Alors que la majorité des gens vit aujourd’hui dans des villes...

– Le monde actuel est totalement urbanisé, oui, mais pas du point de vue des données statistiques: de celui des mœurs, des mentalités et des temporalités. Qu’on vive en ville, à la campagne ou en périphérie, on suit le même rythme. Quant à l’urbanisation de la Chine, de l’Inde ou de l’Amérique latine, elle ne fabrique pas forcément des villes. La majorité des gens vit en réalité entre deux cités, dans des lotissements, tout en ayant des attentes d’urbains (trottoirs, éclairages publics, crèches, etc.).

En Europe, on ne voit pas l’aspect le plus tragique des mégapoles. Je suis allé en Chine où la situation est infernale. Certaines agglomérations ont cent tours les unes sur les autres, qui se font de l’ombre: dans ces lieux étouffants où on ne voit jamais le soleil, les gens vivent très mal, comme en résidence surveillée. Il ne faut pas oublier qu’on est dans un système totalitaire. Ces villes ont ainsi des conséquences fâcheuses pour les individus, opposés à ce gigantisme et à l’efficacité technique imposée. Ils sont atteints dans leur santé et dès qu’ils le peuvent, partent à la campagne. Les villes chinoises se vident.

Mais il est possible de densifier en concevant un habitat beaucoup plus bas que des tours. La densité n’est par ailleurs pas synonyme de qualité de vie urbaine. Plutôt que de densité, je préfère parler d’«intensité urbaine». Ce qui fait le plaisir d’être en ville, c’est une certaine intensité de commerces, de services, de parcs, de transports en commun, et non le fait d’être très nombreux au km².

En quoi se distinguent nos cités occidentales?

– Elles sont conçues pour la bagnole, et imaginer les recycler sans voitures est un casse-tête. Cela passerait par une prise de conscience des praticiens, des élus, des citoyens. Les changements à apporter dans sa propre vie pour une autre ville sont d’ordre idéologique, culturel. Mais en France, les politiciens restent dans une logique productiviste et les écologistes convaincus sont peu nombreux. Il faudrait une vraie rupture avec cette histoire.
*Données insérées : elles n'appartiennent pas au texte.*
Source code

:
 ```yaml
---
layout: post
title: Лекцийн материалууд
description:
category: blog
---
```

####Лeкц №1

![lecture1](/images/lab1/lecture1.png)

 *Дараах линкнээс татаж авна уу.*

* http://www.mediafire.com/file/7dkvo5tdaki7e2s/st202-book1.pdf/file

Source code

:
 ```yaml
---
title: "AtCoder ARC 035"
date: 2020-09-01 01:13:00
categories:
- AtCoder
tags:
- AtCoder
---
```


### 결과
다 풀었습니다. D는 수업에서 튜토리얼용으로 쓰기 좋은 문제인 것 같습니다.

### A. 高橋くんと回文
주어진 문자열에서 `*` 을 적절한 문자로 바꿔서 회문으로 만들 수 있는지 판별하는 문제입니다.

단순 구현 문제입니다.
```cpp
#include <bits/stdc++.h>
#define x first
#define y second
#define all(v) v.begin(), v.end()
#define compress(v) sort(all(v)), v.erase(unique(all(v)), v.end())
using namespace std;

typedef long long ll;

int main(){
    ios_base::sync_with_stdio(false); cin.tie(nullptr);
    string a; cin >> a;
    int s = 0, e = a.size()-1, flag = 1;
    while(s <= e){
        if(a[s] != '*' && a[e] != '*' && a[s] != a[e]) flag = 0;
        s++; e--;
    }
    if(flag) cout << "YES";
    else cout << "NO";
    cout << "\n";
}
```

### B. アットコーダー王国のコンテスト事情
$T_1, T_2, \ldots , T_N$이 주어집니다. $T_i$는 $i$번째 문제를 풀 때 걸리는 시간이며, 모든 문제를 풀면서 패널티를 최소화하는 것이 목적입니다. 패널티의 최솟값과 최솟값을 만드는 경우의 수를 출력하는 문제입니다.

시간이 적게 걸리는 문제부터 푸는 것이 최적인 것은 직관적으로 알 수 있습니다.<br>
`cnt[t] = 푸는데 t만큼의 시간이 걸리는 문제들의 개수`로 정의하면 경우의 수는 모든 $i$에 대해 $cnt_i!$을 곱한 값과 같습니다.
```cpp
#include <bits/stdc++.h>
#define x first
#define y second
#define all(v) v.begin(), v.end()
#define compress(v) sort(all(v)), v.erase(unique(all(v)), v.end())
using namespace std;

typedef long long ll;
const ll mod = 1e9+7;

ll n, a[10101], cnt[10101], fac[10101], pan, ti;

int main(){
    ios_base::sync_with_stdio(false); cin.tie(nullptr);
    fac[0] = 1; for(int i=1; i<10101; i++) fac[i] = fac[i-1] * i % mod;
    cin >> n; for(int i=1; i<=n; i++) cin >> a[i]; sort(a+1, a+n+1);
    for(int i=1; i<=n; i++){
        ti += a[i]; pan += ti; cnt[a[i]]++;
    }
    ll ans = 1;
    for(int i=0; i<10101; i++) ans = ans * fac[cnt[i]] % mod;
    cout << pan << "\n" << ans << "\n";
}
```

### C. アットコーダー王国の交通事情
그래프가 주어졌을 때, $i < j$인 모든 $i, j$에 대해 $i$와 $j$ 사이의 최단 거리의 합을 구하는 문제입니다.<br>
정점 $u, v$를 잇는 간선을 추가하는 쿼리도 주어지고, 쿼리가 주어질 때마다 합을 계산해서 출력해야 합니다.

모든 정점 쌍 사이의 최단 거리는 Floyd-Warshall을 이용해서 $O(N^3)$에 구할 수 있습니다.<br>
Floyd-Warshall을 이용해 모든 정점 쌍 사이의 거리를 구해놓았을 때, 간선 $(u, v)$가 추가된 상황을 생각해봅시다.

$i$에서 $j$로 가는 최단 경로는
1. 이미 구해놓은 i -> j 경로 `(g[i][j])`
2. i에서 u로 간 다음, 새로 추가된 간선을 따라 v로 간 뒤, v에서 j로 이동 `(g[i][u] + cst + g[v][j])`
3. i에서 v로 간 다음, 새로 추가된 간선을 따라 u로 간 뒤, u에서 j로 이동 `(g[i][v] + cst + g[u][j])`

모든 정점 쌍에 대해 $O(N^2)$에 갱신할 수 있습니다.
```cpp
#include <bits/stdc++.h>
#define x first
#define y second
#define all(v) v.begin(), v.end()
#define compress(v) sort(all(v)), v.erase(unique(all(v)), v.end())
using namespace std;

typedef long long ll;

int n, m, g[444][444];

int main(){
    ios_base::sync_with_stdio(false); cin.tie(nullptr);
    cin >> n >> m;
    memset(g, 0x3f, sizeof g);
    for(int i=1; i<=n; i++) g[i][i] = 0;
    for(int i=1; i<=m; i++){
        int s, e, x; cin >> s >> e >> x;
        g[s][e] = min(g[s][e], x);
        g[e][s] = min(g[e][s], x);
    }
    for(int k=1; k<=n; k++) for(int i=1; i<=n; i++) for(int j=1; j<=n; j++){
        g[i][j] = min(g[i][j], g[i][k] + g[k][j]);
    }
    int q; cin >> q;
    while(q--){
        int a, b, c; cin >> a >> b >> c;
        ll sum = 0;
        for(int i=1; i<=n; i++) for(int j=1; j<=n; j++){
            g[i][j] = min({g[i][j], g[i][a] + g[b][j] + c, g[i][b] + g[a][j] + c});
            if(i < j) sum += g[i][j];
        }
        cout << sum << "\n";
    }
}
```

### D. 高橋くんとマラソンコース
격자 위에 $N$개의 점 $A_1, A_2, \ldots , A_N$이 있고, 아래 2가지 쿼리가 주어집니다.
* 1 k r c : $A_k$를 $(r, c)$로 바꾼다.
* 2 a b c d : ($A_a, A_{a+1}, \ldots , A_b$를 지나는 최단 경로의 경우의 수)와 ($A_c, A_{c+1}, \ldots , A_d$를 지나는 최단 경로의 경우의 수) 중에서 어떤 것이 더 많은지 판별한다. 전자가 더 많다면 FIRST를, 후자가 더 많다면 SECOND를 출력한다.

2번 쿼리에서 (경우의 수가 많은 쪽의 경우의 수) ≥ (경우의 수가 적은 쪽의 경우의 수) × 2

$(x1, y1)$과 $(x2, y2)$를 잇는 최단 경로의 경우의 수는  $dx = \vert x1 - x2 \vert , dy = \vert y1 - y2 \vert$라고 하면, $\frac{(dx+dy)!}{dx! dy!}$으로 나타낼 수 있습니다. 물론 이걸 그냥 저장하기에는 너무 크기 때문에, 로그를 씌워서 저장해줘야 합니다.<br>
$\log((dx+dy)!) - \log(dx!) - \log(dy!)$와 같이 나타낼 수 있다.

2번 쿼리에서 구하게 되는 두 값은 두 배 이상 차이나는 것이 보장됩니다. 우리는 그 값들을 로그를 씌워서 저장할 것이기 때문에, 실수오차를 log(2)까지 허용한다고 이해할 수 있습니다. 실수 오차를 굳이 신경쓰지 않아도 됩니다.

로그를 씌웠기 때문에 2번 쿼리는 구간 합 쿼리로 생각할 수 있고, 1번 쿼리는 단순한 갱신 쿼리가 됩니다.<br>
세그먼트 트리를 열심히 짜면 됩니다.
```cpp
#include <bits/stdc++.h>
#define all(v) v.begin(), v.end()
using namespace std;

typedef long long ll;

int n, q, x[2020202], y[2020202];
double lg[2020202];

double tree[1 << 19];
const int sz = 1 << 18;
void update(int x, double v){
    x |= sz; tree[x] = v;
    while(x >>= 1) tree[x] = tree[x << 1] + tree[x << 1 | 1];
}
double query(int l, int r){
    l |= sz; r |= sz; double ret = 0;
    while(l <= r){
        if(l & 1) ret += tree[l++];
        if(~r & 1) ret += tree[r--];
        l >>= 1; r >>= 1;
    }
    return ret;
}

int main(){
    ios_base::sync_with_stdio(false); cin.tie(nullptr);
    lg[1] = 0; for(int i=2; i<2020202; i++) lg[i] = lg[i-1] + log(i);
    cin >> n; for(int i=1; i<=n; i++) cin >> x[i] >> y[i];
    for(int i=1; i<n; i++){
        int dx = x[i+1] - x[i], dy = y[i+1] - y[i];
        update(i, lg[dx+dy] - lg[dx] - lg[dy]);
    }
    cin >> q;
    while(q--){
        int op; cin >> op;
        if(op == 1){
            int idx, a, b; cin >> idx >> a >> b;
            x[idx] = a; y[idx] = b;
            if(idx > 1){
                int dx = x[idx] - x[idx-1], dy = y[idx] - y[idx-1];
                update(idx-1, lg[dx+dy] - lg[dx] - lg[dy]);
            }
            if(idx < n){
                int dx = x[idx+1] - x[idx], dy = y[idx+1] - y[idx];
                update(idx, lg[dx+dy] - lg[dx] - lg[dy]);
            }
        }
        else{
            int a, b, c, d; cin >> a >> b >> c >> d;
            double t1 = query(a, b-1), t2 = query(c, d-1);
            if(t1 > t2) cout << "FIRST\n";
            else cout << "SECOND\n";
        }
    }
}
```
Face au réchauffement climatique, il devient pourtant urgent de sortir du paradigme sur lequel reposait l’urbanisme productiviste pour imaginer d’autres architectures et d’autres paysages. Quel rôle peut jouer ici l’utopie?
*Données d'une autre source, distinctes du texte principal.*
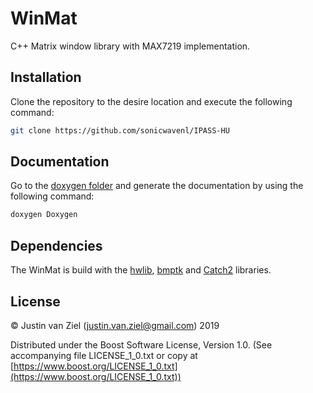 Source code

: # WinMat 
C++ Matrix window library with MAX7219 implementation.

## Installation
Clone the repository to the desire location and execute the following command:

```bash
git clone https://github.com/sonicwavenl/IPASS-HU
```

## Documentation
Go to the [doxygen folder](https://github.com/SonicwaveNL/IPASS-HU/tree/master/doxygen) and generate the documentation by using the following command:
```bash
doxygen Doxygen
```

## Dependencies
The WinMat is build with the [hwlib](https://github.com/wovo/hwlib), [bmptk]() and [Catch2](https://github.com/catchorg/Catch2) libraries.


## License
© Justin van Ziel (justin.van.ziel@gmail.com) 2019

Distributed under the Boost Software License, Version 1.0. (See accompanying file LICENSE_1_0.txt or copy at [https://www.boost.org/LICENSE_1_0.txt](https://www.boost.org/LICENSE_1_0.txt))
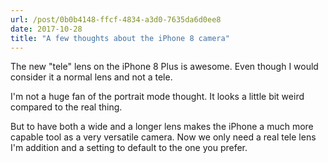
 ```yaml
---
url: /post/0b0b4148-ffcf-4834-a3d0-7635da6d0ee8
date: 2017-10-28
title: "A few thoughts about the iPhone 8 camera"
---
```


The new "tele" lens on the iPhone 8 Plus is awesome. Even though I would consider it a normal lens and not a tele.



I'm not a huge fan of the portrait mode thought. It looks a little bit weird compared to the real thing.



But to have both a wide and a longer lens makes the iPhone a much more capable tool as a very versatile camera. Now we only need a real tele lens I'm addition and a setting to default to the one you prefer. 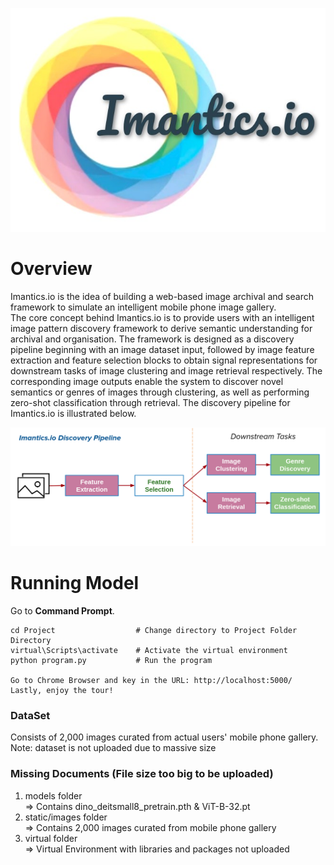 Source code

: ![Imantics.io](https://github.com/adrielkuek/Imantics.io/blob/main/figures/Imantics_io_logo.jpg)

# Overview
Imantics.io is the idea of building a web-based image archival and search framework to simulate an intelligent mobile phone image gallery.</br>The core concept behind Imantics.io is to provide users with an
intelligent image pattern discovery framework to derive semantic understanding for archival and organisation. The framework is designed as a discovery pipeline beginning with an image dataset input, followed by image feature extraction and feature selection blocks to obtain signal representations for downstream tasks of image clustering and image retrieval respectively. The corresponding image outputs enable the system to discover novel semantics or genres of images through clustering, as well as performing zero-shot classification through retrieval. The discovery pipeline for Imantics.io is illustrated below.

![Pipeline](https://github.com/adrielkuek/Imantics.io/blob/main/figures/imantics_io_pipeline.png)

# Running Model
Go to __Command Prompt__.

```shell
cd Project                  # Change directory to Project Folder Directory
virtual\Scripts\activate    # Activate the virtual environment
python program.py           # Run the program

Go to Chrome Browser and key in the URL: http://localhost:5000/
Lastly, enjoy the tour!
```

### DataSet

Consists of 2,000 images curated from actual users' mobile phone gallery. <br />
Note: dataset is not uploaded due to massive size

### Missing Documents (File size too big to be uploaded)

1) models folder <br />
    => Contains dino_deitsmall8_pretrain.pth & ViT-B-32.pt 
2) static/images folder <br />
    => Contains 2,000 images curated from mobile phone gallery
3) virtual folder <br />
    => Virtual Environment with libraries and packages not uploaded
– Il est temps d’imaginer un nouvel existentialisme, de dépasser Sartre, Camus et Heidegger en intégrant le numérique et les préoccupations environnementales, qui n’existaient pas à leur époque dans les termes actuels. Il faudrait fonder une écologie temporelle; son inscription territoriale pourrait réinventer nos vies. Il s’agirait pas exemple de ne plus avoir tous les mêmes horaires au niveau social: un décalage entre l’école, l’usine et le bureau éviterait les embouteillages; les ordinateurs permettent une plus grande souplesse, qui autorise le télétravail et d’autres horaires, plus personnalisés. L’idée est de ne plus être dans des rythmiques sanctionnées et limitées, d’être plus attentif à son corps et donc à sa santé. La réappropriation des temps individuels rebondirait sur la réappropriation des temps collectifs. On s’éloignerait de la logique productiviste pour aller vers un accroissement de la production en temps.

La question de l’espace est-elle ainsi liée à celle d’une nouvelle relation au temps?
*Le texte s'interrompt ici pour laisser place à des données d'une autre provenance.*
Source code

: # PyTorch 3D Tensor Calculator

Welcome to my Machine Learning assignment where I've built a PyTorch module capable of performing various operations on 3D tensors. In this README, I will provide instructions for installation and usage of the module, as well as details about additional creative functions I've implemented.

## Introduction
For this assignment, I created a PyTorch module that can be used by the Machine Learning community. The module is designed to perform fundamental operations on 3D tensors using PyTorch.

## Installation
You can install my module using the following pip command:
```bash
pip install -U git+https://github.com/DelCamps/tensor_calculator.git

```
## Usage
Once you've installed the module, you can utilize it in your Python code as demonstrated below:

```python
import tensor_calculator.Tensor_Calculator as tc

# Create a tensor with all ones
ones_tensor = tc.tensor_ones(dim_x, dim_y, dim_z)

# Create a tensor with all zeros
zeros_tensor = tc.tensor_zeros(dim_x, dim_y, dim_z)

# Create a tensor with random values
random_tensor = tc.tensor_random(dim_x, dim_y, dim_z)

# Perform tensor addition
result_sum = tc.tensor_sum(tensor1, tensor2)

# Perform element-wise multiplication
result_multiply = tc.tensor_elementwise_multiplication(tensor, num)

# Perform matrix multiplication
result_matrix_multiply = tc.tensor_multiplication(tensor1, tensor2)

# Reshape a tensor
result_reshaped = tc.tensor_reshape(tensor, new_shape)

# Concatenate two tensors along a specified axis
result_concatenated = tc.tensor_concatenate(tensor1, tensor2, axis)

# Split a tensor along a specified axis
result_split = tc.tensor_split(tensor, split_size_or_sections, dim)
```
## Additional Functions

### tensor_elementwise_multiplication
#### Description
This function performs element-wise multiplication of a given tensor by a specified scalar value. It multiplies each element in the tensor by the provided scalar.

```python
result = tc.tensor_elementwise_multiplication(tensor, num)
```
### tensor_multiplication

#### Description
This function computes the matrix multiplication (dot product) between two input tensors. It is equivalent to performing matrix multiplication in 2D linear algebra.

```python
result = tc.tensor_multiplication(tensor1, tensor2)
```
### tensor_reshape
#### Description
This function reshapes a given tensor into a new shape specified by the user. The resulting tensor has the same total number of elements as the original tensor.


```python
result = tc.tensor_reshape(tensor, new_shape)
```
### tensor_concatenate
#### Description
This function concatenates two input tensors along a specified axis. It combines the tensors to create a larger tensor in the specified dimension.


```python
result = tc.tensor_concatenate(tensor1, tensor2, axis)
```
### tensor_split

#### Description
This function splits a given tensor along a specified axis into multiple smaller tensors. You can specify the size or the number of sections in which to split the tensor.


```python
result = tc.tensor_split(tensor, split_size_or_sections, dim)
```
– L’enjeu du temps est essentiel et il faut le repenser du point de vue philosophique et écologique. Chacun ne le vit pas de la même manière, et les saisons ont également un impact sur les gens. On commence à redécouvrir les rythmes saisonniers avec le développement de l’agriculture urbaine, des jardins partagés, des quartiers piétons et amènes.

 On peut transformer beaucoup de choses par l’éducation. More et les utopistes suivants l’avaient déjà compris. Au final, la cité idéale n’est pas ce qui importe. Elle aura du reste diverses configurations sociales et territoriales. La ville n’est qu’un accident heureux de l’histoire, disait Braudel. Pour Fourier, l’important réside dans l’expérimentation, quitte à se tromper. Mais si l’expérience est réussie, elle sera imitée –  et non copiée. Elle évoluera selon les désirs de chacun, qui invente ainsi sa propre utopie au diapason des autres!

 

1. Programme et réservation: www.m-r-l.ch

2. Citons seulement Utopies et Utopistes (La Découverte, 2007), Petit manifeste pour une écologie existentielle (Ed. Bourrin, 2007) et L’Urbanisme c’est notre affaire! (L’Atalante, 2010).

 

Luc Schuiten, pensée archiborescente

Cela fait une trentaine d’années que l’architecte belge Luc Schuiten élabore ses cités végétales en parallèle à son activité professionnelle. Inlassablement, il dessine des villes qui appellent de nouvelles relations entre l’homme et son environnement naturel, des manières alternatives de vivre. Ses maisons s’inspirent de la nature, de ses formes et de son équilibre parfait; ses villes organiques prennent la forme des vagues, d’un canyon ou d’une forêt peuplée d’habitarbres – ou maisons «archiborescentes»; il imagine des moyens de transport pour traverser ces cités biomimétiques, et ses jardins verticaux transforment peu à peu les villes existantes. Car l’architecte étudie aussi l’avenir de Bruxelles, Lyon et São Paulo à l’horizon 2100 – et possède à son actif plusieurs réalisations en Belgique.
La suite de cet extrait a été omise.